Das Ersatzgeschäft setzt sich im Frieden aus der Vorbereitung, Musterung und Aushebung zusammen, wobei der Sanitätsoffizier eine wichtige Rolle spielt. Das jährliche Rekrutenkontingent, etwa 0,[WS 1] v. H. der Bevölkerung, bestimmt der Kaiser. Die Ergänzung geschieht territorial, abgesehen von den Gardemannschaften und Polen. Das Reichsland (XV., XVI. und XXI. A.-K.) bezieht erst seit dem 1. V. 04 seinen Ersatz aus Elsass-Lothringen. Bürgerliche Verhältnisse werden tunlichst berücksichtigt. Nachersatz wird den Truppenteilen nur gestellt, wenn die überetatsmässige Rekrutenquote vor dem 1. Februar aufgebraucht ist, abgesehen von aus dem Auslande zurückkehrenden tauglichen Pflichtigen, deren Einstellung jeder Zeit erfolgen darf. Im Preuss. Kriegsministerium wird 1914 eine (9.) Abteilung für Ersatzwesen gebildet.

Während der 7jährigen Dienstpflicht im stehenden Heer (Fahne und Reserve) dienen die Mannschaften der Kavallerie, reitenden Artillerie (und als Kraftwagenführer kommandierte sowie als Trainsoldaten ausgehobene Arbeitssoldaten) die ersten 3, alle übrigen Mannschaften die ersten 2 Jahre ununterbrochen bei der Fahne (aktive Dienstpflicht), den Rest bei der Reserve. Die daran schliessende Landwehrpflicht dauert beim I. Aufgebot 5 Jahre, beim II. bis 31. III. des Kalenderjahres, in dem das 39. Lebensjahr vollendet wird. Reserve und Landwehr bilden den Beurlaubtenstand, in den jeder Soldat seiner Waffe entlassen wird und wo er, bei der Landwehr nur im I. Aufgebot, zu Übungen verpflichtet ist. Wegen hoher Losnummer (Überzählige) oder geringer körperlicher Fehler (zeitlich Untaugliche) usw. nicht im stehenden Heere Eingestellte leisten vom 20. Lebensjahr ab eine 12 jährige Ersatzreservepflicht (3 Übungen ohne Waffe zu 10, 6 und 4 Wochen), nach deren Ablauf sie in die Landwehr II. Aufgebots auf 6 Jahre übertreten, die übrigen – nicht geübte – Ersatzreservisten gehen gleich in den Landsturm I. Aufgebots über. Die Ersatzreserve hat bei Mobilmachungen das Heer zu ergänzen und Ersatztruppenteile zu bilden. Augenblicklich wird sie nicht zu Übungen eingezogen, obwohl sich das schon aus Gerechtigkeitsgründen empfähle. Aber dieser Notbehelf liefert dann auch wenigstens vorgebildete Rekruten für den Kriegsfall. Es sind jährlich immerhin an 90 000 Mann. Aus der Landwehr II. Aufgebots erfolgt für alle Dienstpflichtigen von selbst der Übertritt in den Landsturm II. Aufgebots. Zum Landsturm I. Aufgebots gehören alle Pflichtigen des Landsturms bis zum 31. III. des Kalenderjahres, in dem sie ihr 39. Lebensjahr vollenden, darauf bilden sie das II. Aufgebot. Der Landsturm (I. und II. A.) besteht demnach aus allen Wehrpflichtigen vom vollendeten 17. bis zum vollendeten 45. Lebensjahre (28 Jahre), die weder dem Heer noch der Marine angehören. Er wird durch Kaiserliche Verordnung oder bei unmittelbarer Kriegsgefahr durch die Kommandierenden Generale, Gouverneure und Kommandanten von Festungen aufgerufen.

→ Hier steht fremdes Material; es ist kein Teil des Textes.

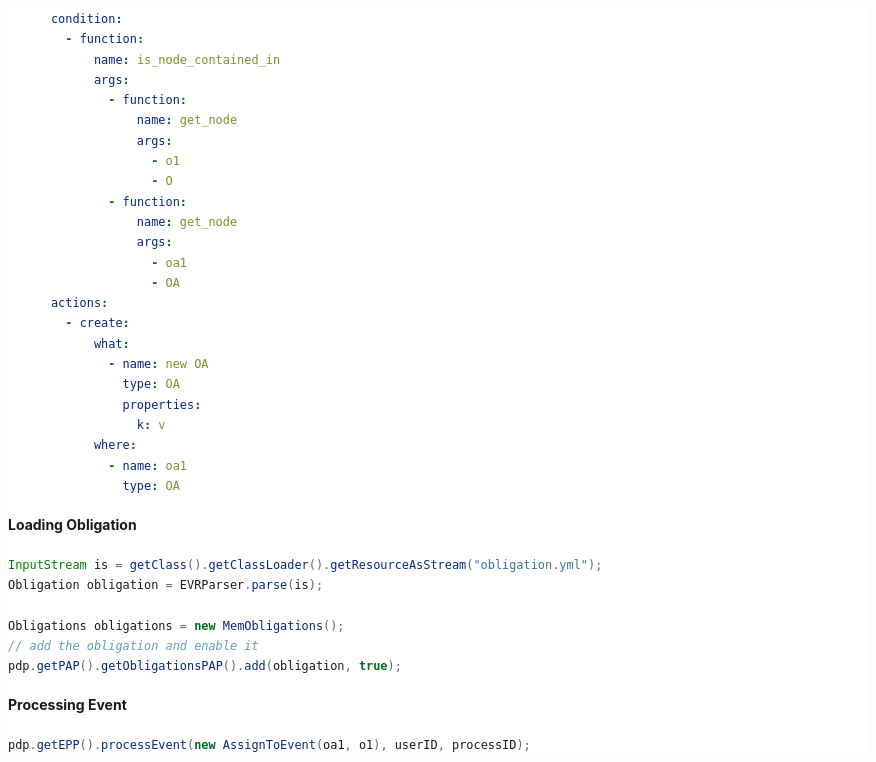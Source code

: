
 ```yaml
      condition:
        - function:
            name: is_node_contained_in
            args:
              - function:
                  name: get_node
                  args:
                    - o1
                    - O
              - function:
                  name: get_node
                  args:
                    - oa1
                    - OA
      actions:
        - create:
            what:
              - name: new OA
                type: OA
                properties:
                  k: v
            where:
              - name: oa1
                type: OA
```

#### Loading Obligation

```java
InputStream is = getClass().getClassLoader().getResourceAsStream("obligation.yml");
Obligation obligation = EVRParser.parse(is);

Obligations obligations = new MemObligations();
// add the obligation and enable it
pdp.getPAP().getObligationsPAP().add(obligation, true);
```

#### Processing Event
```java
pdp.getEPP().processEvent(new AssignToEvent(oa1, o1), userID, processID);
```
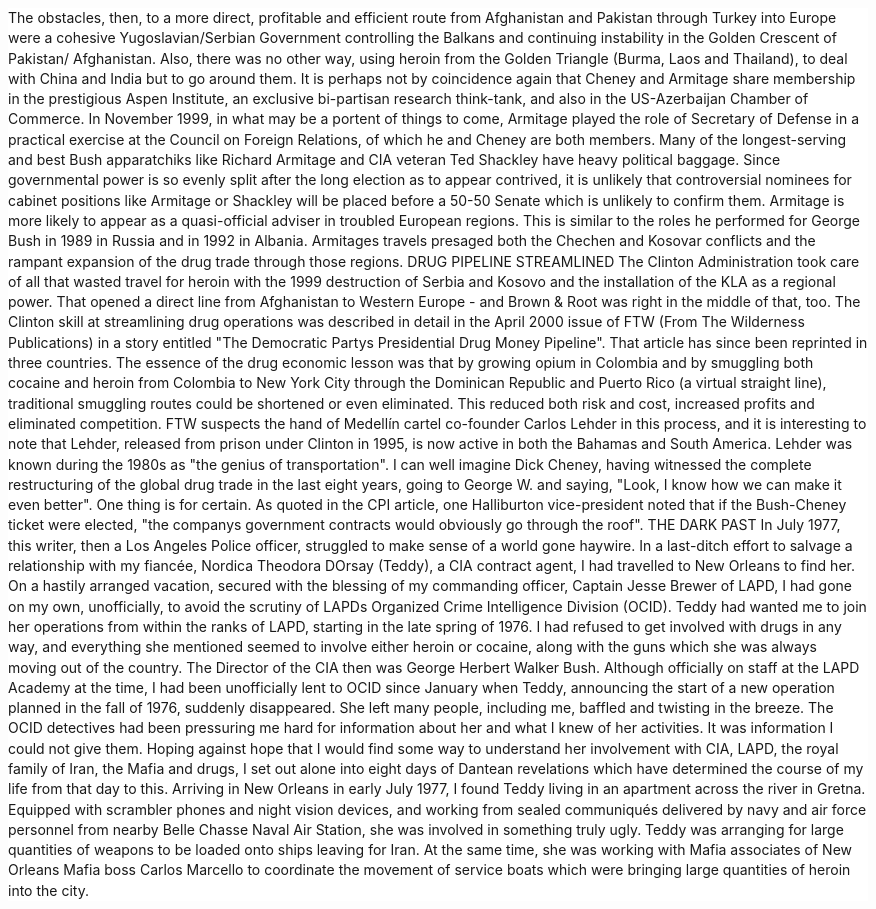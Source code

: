 The obstacles, then, to a more direct, profitable and efficient route from Afghanistan and Pakistan through Turkey into Europe were a cohesive Yugoslavian/Serbian Government controlling the Balkans and continuing instability in the Golden Crescent of Pakistan/ Afghanistan. Also, there was no other way, using heroin from the Golden Triangle (Burma, Laos and Thailand), to deal with China and India but to go around them. It is perhaps not by coincidence again that Cheney and Armitage share membership in the prestigious Aspen Institute, an exclusive bi-partisan research think-tank, and also in the US-Azerbaijan Chamber of Commerce. In November 1999, in what may be a portent of things to come, Armitage played the role of Secretary of Defense in a practical exercise at the Council on Foreign Relations, of which he and Cheney are both members. Many of the longest-serving and best Bush apparatchiks like Richard Armitage and CIA veteran Ted Shackley have heavy political baggage. Since governmental power is so evenly split after the long election as to appear contrived, it is unlikely that controversial nominees for cabinet positions like Armitage or Shackley will be placed before a 50-50 Senate which is unlikely to confirm them.
Armitage is more likely to appear as a quasi-official adviser in troubled European regions. This is similar to the roles he performed for George Bush in 1989 in Russia and in 1992 in Albania. Armitages travels presaged both the Chechen and Kosovar conflicts and the rampant expansion of the drug trade through those regions.
DRUG PIPELINE STREAMLINED
The Clinton Administration took care of all that wasted travel for heroin with the 1999 destruction of Serbia and Kosovo and the installation of the KLA as a regional power. That opened a direct line from Afghanistan to Western Europe - and Brown & Root was right in the middle of that, too. The Clinton skill at streamlining drug operations was described in detail in the April 2000 issue of FTW (From The Wilderness Publications) in a story entitled "The Democratic Partys Presidential Drug Money Pipeline". That article has since been reprinted in three countries.
The essence of the drug economic lesson was that by growing opium in Colombia and by smuggling both cocaine and heroin from Colombia to New York City through the Dominican Republic and Puerto Rico (a virtual straight line), traditional smuggling routes could be shortened or even eliminated. This reduced both risk and cost, increased profits and eliminated competition. FTW suspects the hand of Medellín cartel co-founder Carlos Lehder in this process, and it is interesting to note that Lehder, released from prison under Clinton in 1995, is now active in both the Bahamas and South America. Lehder was known during the 1980s as "the genius of transportation". I can well imagine Dick Cheney, having witnessed the complete restructuring of the global drug trade in the last eight years, going to George W. and saying, "Look, I know how we can make it even better". One thing is for certain. As quoted in the CPI article, one Halliburton vice-president noted that if the Bush-Cheney ticket were elected, "the companys government contracts would obviously go through the roof".
THE DARK PAST
In July 1977, this writer, then a Los Angeles Police officer, struggled to make sense of a world gone haywire. In a last-ditch effort to salvage a relationship with my fiancée, Nordica Theodora DOrsay (Teddy), a CIA contract agent, I had travelled to New Orleans to find her. On a hastily arranged vacation, secured with the blessing of my commanding officer, Captain Jesse Brewer of LAPD, I had gone on my own, unofficially, to avoid the scrutiny of LAPDs Organized Crime Intelligence Division (OCID). Teddy had wanted me to join her operations from within the ranks of LAPD, starting in the late spring of 1976. I had refused to get involved with drugs in any way, and everything she mentioned seemed to involve either heroin or cocaine, along with the guns which she was always moving out of the country. The Director of the CIA then was George Herbert Walker Bush. Although officially on staff at the LAPD Academy at the time, I had been unofficially lent to OCID since January when Teddy, announcing the start of a new operation planned in the fall of 1976, suddenly disappeared. She left many people, including me, baffled and twisting in the breeze.
The OCID detectives had been pressuring me hard for information about her and what I knew of her activities. It was information I could not give them. Hoping against hope that I would find some way to understand her involvement with CIA, LAPD, the royal family of Iran, the Mafia and drugs, I set out alone into eight days of Dantean revelations which have determined the course of my life from that day to this. Arriving in New Orleans in early July 1977, I found Teddy living in an apartment across the river in Gretna. Equipped with scrambler phones and night vision devices, and working from sealed communiqués delivered by navy and air force personnel from nearby Belle Chasse Naval Air Station, she was involved in something truly ugly.
Teddy was arranging for large quantities of weapons to be loaded onto ships leaving for Iran. At the same time, she was working with Mafia associates of New Orleans Mafia boss Carlos Marcello to coordinate the movement of service boats which were bringing large quantities of heroin into the city.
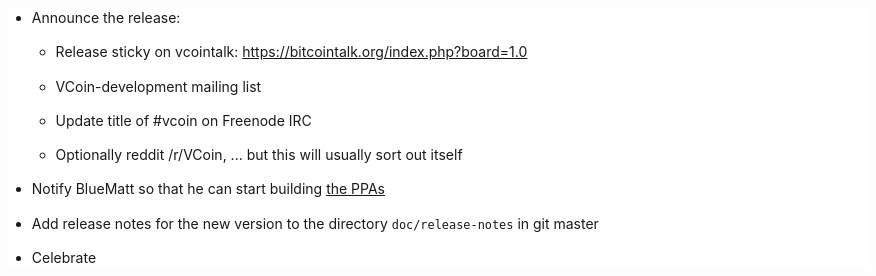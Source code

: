 - Announce the release:

  - Release sticky on vcointalk: https://bitcointalk.org/index.php?board=1.0

  - VCoin-development mailing list

  - Update title of #vcoin on Freenode IRC

  - Optionally reddit /r/VCoin, ... but this will usually sort out itself

- Notify BlueMatt so that he can start building [the PPAs](https://launchpad.net/~vcoin/+archive/ubuntu/bitcoin)

- Add release notes for the new version to the directory `doc/release-notes` in git master

- Celebrate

Jeder Militärpflichtige muss sich bei der Musterung freiwillig zur Aushebung (für 2, 3 oder 4 jährigen Dienst) melden. Die mit Meldeschein versehenen Freiwilligen können sich den Truppenteil wählen. An Freiwillige (abgesehen von Unteroffizierschulen) dürfen die zulässig geringsten körperlichen Anforderungen gestellt werden. Im übrigen sind für die verschiedenen Waffengattungen für den Dienst mit der Waffe kleinste und zuweilen auch grösste Körpermasse angeschrieben. Von den Garderekruten (ausgenommen leichte Kavallerie und Fussartillerie einschl. Bespannungsabteilungen sowie Telegraphentruppen) muss wenigstens die Hälfte 1,75 m und darüber gross sein, auch werden nur die körperlich und geistig Begabtesten von untadelhafter Führung angenommen. Für den Dienst ohne Waffe ist keine Grösse vorgeschrieben. Ausländer bedürfen zum Eintritt in das Heer der Genehmigung des Kontingentsherrn.

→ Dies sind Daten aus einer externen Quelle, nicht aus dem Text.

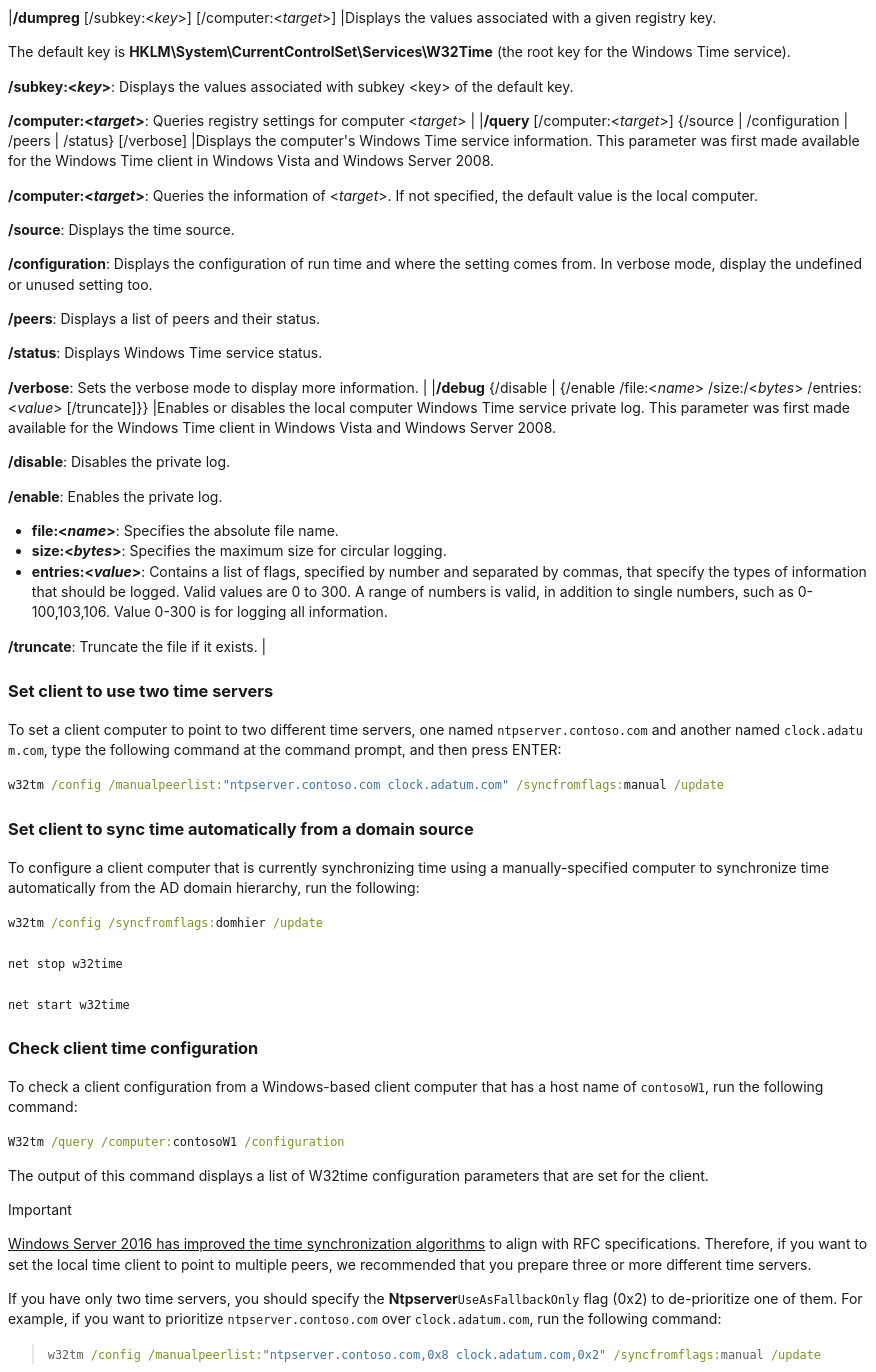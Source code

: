 |**/dumpreg** [/subkey:\<*key*>] [/computer:\<*target*>] |Displays the values associated with a given registry key.<p>The default key is **HKLM\System\CurrentControlSet\Services\W32Time** (the root key for the Windows Time service).<p>**/subkey:\<*key*>**: Displays the values associated with subkey \<key> of the default key.<p>**/computer:\<*target*>**: Queries registry settings for computer \<*target*> |
|**/query** [/computer:\<*target*>] {/source \| /configuration \| /peers \| /status} [/verbose] |Displays the computer's Windows Time service information. This parameter was first made available for the Windows Time client in Windows Vista and Windows Server 2008.<p>**/computer:\<*target*>**: Queries the information of \<*target*>. If not specified, the default value is the local computer.<p>**/source**: Displays the time source.<p>**/configuration**: Displays the configuration of run time and where the setting comes from. In verbose mode, display the undefined or unused setting too.<p>**/peers**: Displays a list of peers and their status.<p>**/status**: Displays Windows Time service status.<p>**/verbose**: Sets the verbose mode to display more information. |
|**/debug** {/disable \| {/enable /file:\<*name*> /size:/<*bytes*> /entries:\<*value*> [/truncate]}} |Enables or disables the local computer Windows Time service private log. This parameter was first made available for the Windows Time client in Windows Vista and Windows Server 2008.<p>**/disable**: Disables the private log.<p>**/enable**: Enables the private log.<ul><li>**file:\<*name*>**: Specifies the absolute file name.</li><li>**size:\<*bytes*>**: Specifies the maximum size for circular logging.</li><li>**entries:\<*value*>**: Contains a list of flags, specified by number and separated by commas, that specify the types of information that should be logged. Valid values are 0 to 300. A range of numbers is valid, in addition to single numbers, such as 0-100,103,106. Value 0-300 is for logging all information.</li></ul>**/truncate**: Truncate the file if it exists. |

### Set client to use two time servers

To set a client computer to point to two different time servers, one named `ntpserver.contoso.com` and another named `clock.adatum.com`, type the following command at the command prompt, and then press ENTER:

```cmd
w32tm /config /manualpeerlist:"ntpserver.contoso.com clock.adatum.com" /syncfromflags:manual /update
```

### Set client to sync time automatically from a domain source

To configure a client computer that is currently synchronizing time using a manually-specified computer to synchronize time automatically from the AD domain hierarchy, run the following:

```cmd
w32tm /config /syncfromflags:domhier /update

net stop w32time

net start w32time
```

### Check client time configuration

To check a client configuration from a Windows-based client computer that has a host name of `contosoW1`, run the following command:

```cmd
W32tm /query /computer:contosoW1 /configuration
```

The output of this command displays a list of W32time configuration parameters that are set for the client.

> [!IMPORTANT]
> [Windows Server 2016 has improved the time synchronization algorithms](./accurate-time.md) to align with RFC specifications. Therefore, if you want to set the local time client to point to multiple peers, we recommended that you prepare three or more different time servers.
>
> If you have only two time servers, you should specify the **Ntpserver**`UseAsFallbackOnly` flag (0x2) to de-prioritize one of them. For example, if you want to prioritize `ntpserver.contoso.com` over `clock.adatum.com`, run the following command:

> ```cmd
> w32tm /config /manualpeerlist:"ntpserver.contoso.com,0x8 clock.adatum.com,0x2" /syncfromflags:manual /update
> ```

Die Ersatzverteilung der (bisher etwa 275 000) Einzustellenden bestimmt die Wehrordnung. Die künftige Mannschaftsstärke (einschl. Einjährige) wird etwa 675 000 Köpfe betragen. Die Löhnung ist seit dem 1. X. 12 auf jährlich 126 (Berittene) bzw. 108 M. erhöht worden. Das neue Wehrgesetz sieht eine bessere Verpflegung und freie Urlaubsreisen in die Heimat vor. Für Kranke und Erholungsbedürftige gibt es Genesungsheime und Militärkurhäuser (neben den Garnisonlazaretten).

Die Unteroffiziere – 1912 waren 90 416 etatsmässig, künftig etwa 107 000 – ergänzen sich aus den Unteroffizierschülern (jährlich etwa 1800 aus den 9 Schulen)[2] oder meist aus der Truppe durch Kapitulation auf 1 oder 2 Jahre (1912 waren dies 8930) von feld- und garnisondienstfähigen Mannschaften, durch die ein wesentlicher Nutzen für den Dienst zu erwarten ist, und die nicht 12 Jahre oder länger gedient haben (ohne Doppelrechnung der Kriegsjahre). Der Unteroffizierersatz wird in erster Linie durch Sicherstellung seiner Zukunft nach dem Ausscheiden, Besserstellung der Unteroffiziere und Kapitulanten hinsichtlich der Verpflegung und Gewährung von einzelnen besonderen Zuschüssen gewonnen. Auch sonst wird eine gehobene Stellung des Unteroffizierkorps angestrebt, dessen staatsrechtliche Grundlage das Beamtenrecht bildet. Einzelne Kategorien erhalten Gehalt, die Mehrheit der Unteroffiziere Löhnung nach der Fr. Bes. V. v. 26. X. 11.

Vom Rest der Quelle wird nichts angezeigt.